もしかすると実際に見えている世界や聞こえている音さえも、人によって微妙に違うのかもしれません。

多くの人では、大人になるにつれ五感も専門性が決まり、1つの感覚受容期が1つの感覚を担当しています。
ところが、中には完全には担当が分かれていない人たちもいます。それが共感覚と呼ばれるものです。
これは、持っていない人からすると、とても不思議な感覚です。

私がその存在を初めて知ったのは、11年ほど前です。共感覚を持つ数学者ダニエル・タメットが書いた「ぼくには数字が風景に見える」というタイトルの本を本屋で見かけたのです。共感覚を持ち合わせていない私にとっては、このタイトルからしてまったく意味不明でした。

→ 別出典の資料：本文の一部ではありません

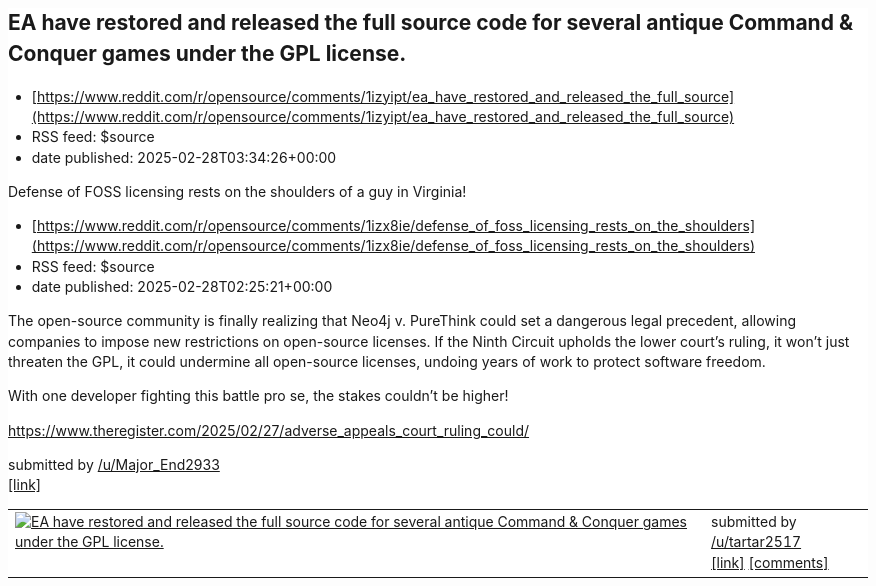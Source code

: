 ## EA have restored and released the full source code for several antique Command & Conquer games under the GPL license.
 - [https://www.reddit.com/r/opensource/comments/1izyipt/ea_have_restored_and_released_the_full_source](https://www.reddit.com/r/opensource/comments/1izyipt/ea_have_restored_and_released_the_full_source)
 - RSS feed: $source
 - date published: 2025-02-28T03:34:26+00:00

<table> <tr><td> <a href="https://www.reddit.com/r/opensource/comments/1izyipt/ea_have_restored_and_released_the_full_source/"> <img src="https://external-preview.redd.it/bHn6qnlj2tUvVEWTzKs90pM_-ebvmafFLlZjTOwNbok.jpg?width=640&amp;crop=smart&amp;auto=webp&amp;s=891c1d1b12ce61d033188e56dc8deeb679dfbe81" alt="EA have restored and released the full source code for several antique Command &amp; Conquer games under the GPL license." title="EA have restored and released the full source code for several antique Command &amp; Conquer games under the GPL license." /> </a> </td><td> &#32; submitted by &#32; <a href="https://www.reddit.com/user/tartar2517"> /u/tartar2517 </a> <br/> <span><a href="https://www.rockpapershotgun.com/ea-hand-command-conquer-modders-the-source-code-for-tiberian-dawn-renegade-red-alert-and-generals">[link]</a></span> &#32; <span><a href="https://www.reddit.com/r/opensource/comments/1izyipt/ea_have_restored_and_released_the_full_source/">[comments]</a></span> </td></

## Defense of FOSS licensing rests on the shoulders of a guy in Virginia!
 - [https://www.reddit.com/r/opensource/comments/1izx8ie/defense_of_foss_licensing_rests_on_the_shoulders](https://www.reddit.com/r/opensource/comments/1izx8ie/defense_of_foss_licensing_rests_on_the_shoulders)
 - RSS feed: $source
 - date published: 2025-02-28T02:25:21+00:00

<div class="md"><p>The open-source community is finally realizing that Neo4j v. PureThink could set a dangerous legal precedent, allowing companies to impose new restrictions on open-source licenses. If the Ninth Circuit upholds the lower court’s ruling, it won’t just threaten the GPL, it could undermine all open-source licenses, undoing years of work to protect software freedom.</p> <p>With one developer fighting this battle pro se, the stakes couldn’t be higher!</p> <p><a href="https://www.theregister.com/2025/02/27/adverse_appeals_court_ruling_could/">https://www.theregister.com/2025/02/27/adverse_appeals_court_ruling_could/</a></p> </div> &#32; submitted by &#32; <a href="https://www.reddit.com/user/Major_End2933"> /u/Major_End2933 </a> <br/> <span><a href="https://www.reddit.com/r/opensource/comments/1izx8ie/defense_of_foss_licensing_rests_on_the_shoulders/">[link]</a></span> &#32; <span><a href="https://www.reddit.com/r/opensource/comments/1izx8ie/d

共感覚というのは、この本の題名にもあるように数字が色に見えたり、単語に味を感じたり、味が見えたり、音楽に色が見えたりと視覚、聴覚、触覚、味覚、嗅覚といった感覚が混ざり合ってしまう状態をいいます。
といっても、共感覚のない人にはピンと来ないですよね。

でも、持っていない人からすると不思議な共感覚、実は赤ちゃんのときにはみんな持っていたのではないかともいわれています。
というのも、最近の研究の結果から光や分子、音波などあらゆる刺激はもともと2つ以上の感覚で認知される可能性があるらしいのです。つまり、目から入ってきた光の刺激から映像を見るだけでなく、音を聞いたり、肌で感じたりすることができていた可能性あるということです。

ただ、脳の成長に伴って、よく使う経路は発達し、使わない経路は廃れていきます。その結果として、視覚刺激に反応するよう領域は音によって反応することは少なくなり、ますます視覚情報のみが届くようになるというわけです。

これは、外から入ってくる刺激をすばやく識別し、攻撃から身を守る手段として発達するのではないかと考えられています。いちいち見ているものに音や香りを感じていたら、情報が多すぎて、判断する時に混乱して、とっさの行動しにくくなってしまいます。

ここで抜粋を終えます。